▶ Exercise goal: Send back the entries exactly as they were given.

• • •

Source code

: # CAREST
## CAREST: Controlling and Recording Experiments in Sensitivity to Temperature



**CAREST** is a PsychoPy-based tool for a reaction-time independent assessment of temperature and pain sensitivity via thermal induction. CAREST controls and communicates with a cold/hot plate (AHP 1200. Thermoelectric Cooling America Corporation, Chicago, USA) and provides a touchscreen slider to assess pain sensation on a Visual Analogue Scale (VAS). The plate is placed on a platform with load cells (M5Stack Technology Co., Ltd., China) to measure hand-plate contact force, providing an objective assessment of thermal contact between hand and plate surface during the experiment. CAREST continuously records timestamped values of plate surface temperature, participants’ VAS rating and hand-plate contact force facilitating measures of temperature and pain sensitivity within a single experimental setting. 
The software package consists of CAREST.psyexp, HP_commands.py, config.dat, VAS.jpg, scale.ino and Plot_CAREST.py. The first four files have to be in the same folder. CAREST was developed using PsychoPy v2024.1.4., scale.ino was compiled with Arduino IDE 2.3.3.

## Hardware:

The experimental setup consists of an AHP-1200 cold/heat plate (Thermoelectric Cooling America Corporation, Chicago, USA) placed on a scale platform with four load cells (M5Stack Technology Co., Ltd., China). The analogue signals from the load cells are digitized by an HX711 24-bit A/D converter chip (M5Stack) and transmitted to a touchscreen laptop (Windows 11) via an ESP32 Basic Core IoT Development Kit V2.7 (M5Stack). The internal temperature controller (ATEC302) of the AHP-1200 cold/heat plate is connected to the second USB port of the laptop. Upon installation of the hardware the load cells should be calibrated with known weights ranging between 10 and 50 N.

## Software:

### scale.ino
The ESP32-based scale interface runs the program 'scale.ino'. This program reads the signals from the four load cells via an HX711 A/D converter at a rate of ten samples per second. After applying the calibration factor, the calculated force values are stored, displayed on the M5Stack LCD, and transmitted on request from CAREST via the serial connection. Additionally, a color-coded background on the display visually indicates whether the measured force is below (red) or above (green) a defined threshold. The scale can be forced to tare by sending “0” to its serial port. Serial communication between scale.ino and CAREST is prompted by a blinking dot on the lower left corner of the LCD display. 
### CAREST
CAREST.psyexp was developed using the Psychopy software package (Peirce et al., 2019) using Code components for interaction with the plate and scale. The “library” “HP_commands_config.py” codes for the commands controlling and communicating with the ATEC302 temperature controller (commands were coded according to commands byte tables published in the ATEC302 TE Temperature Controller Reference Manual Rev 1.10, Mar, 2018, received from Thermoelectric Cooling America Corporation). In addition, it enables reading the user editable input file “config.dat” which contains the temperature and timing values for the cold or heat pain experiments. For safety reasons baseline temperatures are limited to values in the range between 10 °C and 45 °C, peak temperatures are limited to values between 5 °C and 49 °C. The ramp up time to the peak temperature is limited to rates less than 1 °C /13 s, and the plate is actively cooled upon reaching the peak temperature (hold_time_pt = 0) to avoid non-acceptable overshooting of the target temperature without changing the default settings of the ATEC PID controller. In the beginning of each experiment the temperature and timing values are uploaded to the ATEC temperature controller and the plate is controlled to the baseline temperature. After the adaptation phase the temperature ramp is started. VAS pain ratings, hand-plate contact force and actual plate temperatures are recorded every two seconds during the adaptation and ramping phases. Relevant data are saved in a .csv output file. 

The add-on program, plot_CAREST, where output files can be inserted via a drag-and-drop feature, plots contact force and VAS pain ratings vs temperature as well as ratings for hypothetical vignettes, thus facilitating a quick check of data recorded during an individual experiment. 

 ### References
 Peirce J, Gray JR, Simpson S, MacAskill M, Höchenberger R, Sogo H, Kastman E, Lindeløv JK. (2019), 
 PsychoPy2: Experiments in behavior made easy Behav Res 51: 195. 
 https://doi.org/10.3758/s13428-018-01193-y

• • •

▶ Output for this task:
Source code

: # CAREST
## CAREST: Controlling and Recording Experiments in Sensitivity to Temperature



**CAREST** is a PsychoPy-based tool for a reaction-time independent assessment of temperature and pain sensitivity via thermal induction. CAREST controls and communicates with a cold/hot plate (AHP 1200. Thermoelectric Cooling America Corporation, Chicago, USA) and provides a touchscreen slider to assess pain sensation on a Visual Analogue Scale (VAS). The plate is placed on a platform with load cells (M5Stack Technology Co., Ltd., China) to measure hand-plate contact force, providing an objective assessment of thermal contact between hand and plate surface during the experiment. CAREST continuously records timestamped values of plate surface temperature, participants’ VAS rating and hand-plate contact force facilitating measures of temperature and pain sensitivity within a single experimental setting. 
The software package consists of CAREST.psyexp, HP_commands.py, config.dat, VAS.jpg, scale.ino and Plot_CAREST.py. The first four files have to be in the same folder. CAREST was developed using PsychoPy v2024.1.4., scale.ino was compiled with Arduino IDE 2.3.3.

## Hardware:

The experimental setup consists of an AHP-1200 cold/heat plate (Thermoelectric Cooling America Corporation, Chicago, USA) placed on a scale platform with four load cells (M5Stack Technology Co., Ltd., China). The analogue signals from the load cells are digitized by an HX711 24-bit A/D converter chip (M5Stack) and transmitted to a touchscreen laptop (Windows 11) via an ESP32 Basic Core IoT Development Kit V2.7 (M5Stack). The internal temperature controller (ATEC302) of the AHP-1200 cold/heat plate is connected to the second USB port of the laptop. Upon installation of the hardware the load cells should be calibrated with known weights ranging between 10 and 50 N.

## Software:

### scale.ino
The ESP32-based scale interface runs the program 'scale.ino'. This program reads the signals from the four load cells via an HX711 A/D converter at a rate of ten samples per second. After applying the calibration factor, the calculated force values are stored, displayed on the M5Stack LCD, and transmitted on request from CAREST via the serial connection. Additionally, a color-coded background on the display visually indicates whether the measured force is below (red) or above (green) a defined threshold. The scale can be forced to tare by sending “0” to its serial port. Serial communication between scale.ino and CAREST is prompted by a blinking dot on the lower left corner of the LCD display. 
### CAREST
CAREST.psyexp was developed using the Psychopy software package (Peirce et al., 2019) using Code components for interaction with the plate and scale. The “library” “HP_commands_config.py” codes for the commands controlling and communicating with the ATEC302 temperature controller (commands were coded according to commands byte tables published in the ATEC302 TE Temperature Controller Reference Manual Rev 1.10, Mar, 2018, received from Thermoelectric Cooling America Corporation). In addition, it enables reading the user editable input file “config.dat” which contains the temperature and timing values for the cold or heat pain experiments. For safety reasons baseline temperatures are limited to values in the range between 10 °C and 45 °C, peak temperatures are limited to values between 5 °C and 49 °C. The ramp up time to the peak temperature is limited to rates less than 1 °C /13 s, and the plate is actively cooled upon reaching the peak temperature (hold_time_pt = 0) to avoid non-acceptable overshooting of the target temperature without changing the default settings of the ATEC PID controller. In the beginning of each experiment the temperature and timing values are uploaded to the ATEC temperature controller and the plate is controlled to the baseline temperature. After the adaptation phase the temperature ramp is started. VAS pain ratings, hand-plate contact force and actual plate temperatures are recorded every two seconds during the adaptation and ramping phases. Relevant data are saved in a .csv output file. 

The add-on program, plot_CAREST, where output files can be inserted via a drag-and-drop feature, plots contact force and VAS pain ratings vs temperature as well as ratings for hypothetical vignettes, thus facilitating a quick check of data recorded during an individual experiment. 

 ### References
 Peirce J, Gray JR, Simpson S, MacAskill M, Höchenberger R, Sogo H, Kastman E, Lindeløv JK. (2019), 
 PsychoPy2: Experiments in behavior made easy Behav Res 51: 195. 
 https://doi.org/10.3758/s13428-018-01193-y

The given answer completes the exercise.